I posted on social media, looking for an outlet for my outrage and a way to gauge my reaction. Had I put my children at risk by chasing this man? Why didn’t I get any solidarity from the two women who witnessed the entire thing?
I received overwhelming support from both men and women for standing up to my assaulter. A few comments stood out and made me teary with gratitude: “This story is imprinted in my memory, next time someone asks how to raise a feminist son…” and “I want men like that to fear being chased, yelled at and pummeled.” Women I knew and loved reached out to share similar experiences of times when they were touched in public and couldn’t react. They told me they were proud of me, and felt like I was standing up for all women.

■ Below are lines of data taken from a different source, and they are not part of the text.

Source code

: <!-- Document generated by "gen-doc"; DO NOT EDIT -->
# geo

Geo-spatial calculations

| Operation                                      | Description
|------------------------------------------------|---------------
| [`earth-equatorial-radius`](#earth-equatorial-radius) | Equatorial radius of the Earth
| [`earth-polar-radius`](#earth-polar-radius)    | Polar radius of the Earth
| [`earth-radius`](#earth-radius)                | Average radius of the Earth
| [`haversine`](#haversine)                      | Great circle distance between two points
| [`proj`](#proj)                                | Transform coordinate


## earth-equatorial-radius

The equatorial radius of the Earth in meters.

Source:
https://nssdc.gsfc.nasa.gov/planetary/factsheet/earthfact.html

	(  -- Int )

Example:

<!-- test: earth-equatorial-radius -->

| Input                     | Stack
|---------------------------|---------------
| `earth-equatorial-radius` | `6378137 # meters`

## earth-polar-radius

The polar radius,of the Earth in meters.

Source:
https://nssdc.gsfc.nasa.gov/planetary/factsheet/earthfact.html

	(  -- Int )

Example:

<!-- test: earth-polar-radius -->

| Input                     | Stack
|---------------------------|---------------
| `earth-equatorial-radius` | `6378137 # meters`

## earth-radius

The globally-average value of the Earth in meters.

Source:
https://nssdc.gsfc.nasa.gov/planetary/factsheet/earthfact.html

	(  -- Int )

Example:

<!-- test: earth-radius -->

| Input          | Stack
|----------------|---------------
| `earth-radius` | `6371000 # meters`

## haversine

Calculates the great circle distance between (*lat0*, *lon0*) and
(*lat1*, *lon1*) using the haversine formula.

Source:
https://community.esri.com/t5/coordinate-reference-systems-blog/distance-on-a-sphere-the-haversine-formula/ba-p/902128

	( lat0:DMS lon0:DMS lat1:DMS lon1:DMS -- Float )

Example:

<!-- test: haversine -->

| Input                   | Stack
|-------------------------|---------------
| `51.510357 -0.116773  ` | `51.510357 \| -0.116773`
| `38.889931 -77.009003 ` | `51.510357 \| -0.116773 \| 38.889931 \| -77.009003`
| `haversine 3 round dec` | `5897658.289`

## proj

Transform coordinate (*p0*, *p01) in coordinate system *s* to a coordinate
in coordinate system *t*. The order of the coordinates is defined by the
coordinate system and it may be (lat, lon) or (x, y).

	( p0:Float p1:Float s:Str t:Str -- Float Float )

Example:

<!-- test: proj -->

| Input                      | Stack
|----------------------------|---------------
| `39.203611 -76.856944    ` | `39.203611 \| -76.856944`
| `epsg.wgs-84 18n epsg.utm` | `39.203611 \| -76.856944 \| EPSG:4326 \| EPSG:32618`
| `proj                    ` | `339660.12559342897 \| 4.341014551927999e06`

The incident forced me to confront some of my own assumptions: Sexual assault doesn’t just happen late at night to women on their way back from a bar. It also happens during the day to harried working moms out with their children.
I’ve told my kids to show compassion to a fellow kindergartener who lashed out at them, and not to be violent. But a middle-aged predator shouldn’t be given the same respect. Maybe in parenting it’s okay to teach your kids to confront darkness with equal ferocity.
When the police came to take my statement, one of my sons climbed into my lap and demanded that the officer catch him and put him in jail for a million weeks. Even at five he wants to make sure I’m protected.
At bedtime, with my boys snuggled next to me in their pajamas, I asked what they thought when they saw that person touch me. They replied with confident little voices that he was just a bad guy.
I plan on future conversations with my sons about consent, and how as boys they can be both allies and feminists, and I’ll draw on this story of assault as an example. But for now, this can simply be a tale of good versus bad, and they can be comforted by the fact that their mommy stood up and said, “No!”